The occupation of Mocimboa is a step-change in the ASWJ’s capabilities and ambitions since the group’s first attack on the town three years ago. This article explores the origins and evolution of the insurgency and seeks to demonstrate that it has benefited from a unique combination of circumstances: a traditional Islamic leadership out of touch with younger, radicalized Muslims; widespread economic and social deprivation in northern Mozambique amid a wealth of natural resources, compounded by ethnic cleavages; corruption and ineffective governance; and security forces that are poorly equipped, trained, and led.
These factors have not only enabled the exponential growth of the insurgency but attracted attention, support, and promotion from the Islamic State over the last year as it looks to Africa as promising territory. The insurgency in Mozambique was officially co-opted as part of the Islamic State’s Central Africa province (ISCAP) in June 2019.
Critically, the expansion of the insurgency now directly threatens the development of Mozambique as a major exporter of liquefied natural gas and thereby its economic future.

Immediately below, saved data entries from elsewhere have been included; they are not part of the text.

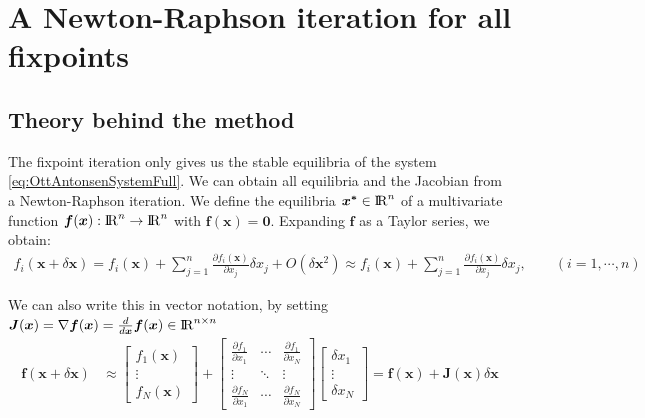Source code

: \section{A Newton-Raphson iteration for all fixpoints}
\subsection{Theory behind the method}
The fixpoint iteration only gives us the stable equilibria of the system \eqref{eq:OttAntonsenSystemFull}. We can obtain all equilibria and the Jacobian from a Newton-Raphson iteration. We define the equilibria $\boldsymbol{x^\ast} \in {\rm I\!R}^n$ of a multivariate function $\boldsymbol{f}(\boldsymbol{x}) : {\rm I\!R}^n \rightarrow {\rm I\!R}^n$ with $\boldsymbol{f}(\boldsymbol{x}) = \boldsymbol{0}$. Expanding $\boldsymbol{f}$ as a Taylor series, we obtain:
\begin{align}
f_i(\boldsymbol{x} + \delta \boldsymbol{x}) =f_{i}(\boldsymbol{x}) + \sum_{j=1}^{n} \frac{\partial f_{i}(\boldsymbol{x})}{\partial x_{j}} \delta x_{j}+O\left(\delta \boldsymbol{x}^{2}\right) \approx f_{i}(\boldsymbol{x})+\sum_{j=1}^{n} \frac{\partial f_{i}(\boldsymbol{x})}{\partial x_{j}} \delta x_{j}, \qquad (i=1, \cdots, n)
\end{align}

We can also write this in vector notation, by setting $\boldsymbol{J}(\boldsymbol{x}) = \nabla \boldsymbol{f}(\boldsymbol{x}) = \frac{d}{d\boldsymbol{x}} \boldsymbol{f}(\boldsymbol{x}) \in {\rm I\!R}^{n \times n}$ 
\begin{align}
\boldsymbol{f}(\boldsymbol{x}+\delta \boldsymbol{x}) &\approx\left[\begin{array}{c}f_{1}(\boldsymbol{x}) \\ \vdots \\ f_{N}(\boldsymbol{x})\end{array}\right] 
+ \left[\begin{array}{ccc}\frac{\partial f_{1}}{\partial x_{1}} & \cdots & \frac{\partial f_{1}}{\partial x_{N}} \\ \vdots & \ddots & \vdots \\ \frac{\partial f_{N}}{\partial x_{1}} & \cdots & \frac{\partial f_{N}}{\partial x_{N}}\end{array}\right]
\left[\begin{array}{c}\delta x_{1} \\ \vdots \\ \delta x_{N}\end{array}\right] 
=\boldsymbol{f}(\boldsymbol{x})+\boldsymbol{J}(\boldsymbol{x}) \delta \boldsymbol{x} 
\end{align}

The analysis draws from a range of sources, including regional experts who have followed the insurgency since its inception, academics who have studied the evolution of jihadism and different strands of Islamic thought in the region, and human rights organizations and analysts in Mozambique. Some have preferred to speak on background so as to be more candid. The article also draws on a range of research papers published in the last few years and the author’s own experience analyzing jihadi groups and the environments in which they flourish, including reporting in Syria and Iraq.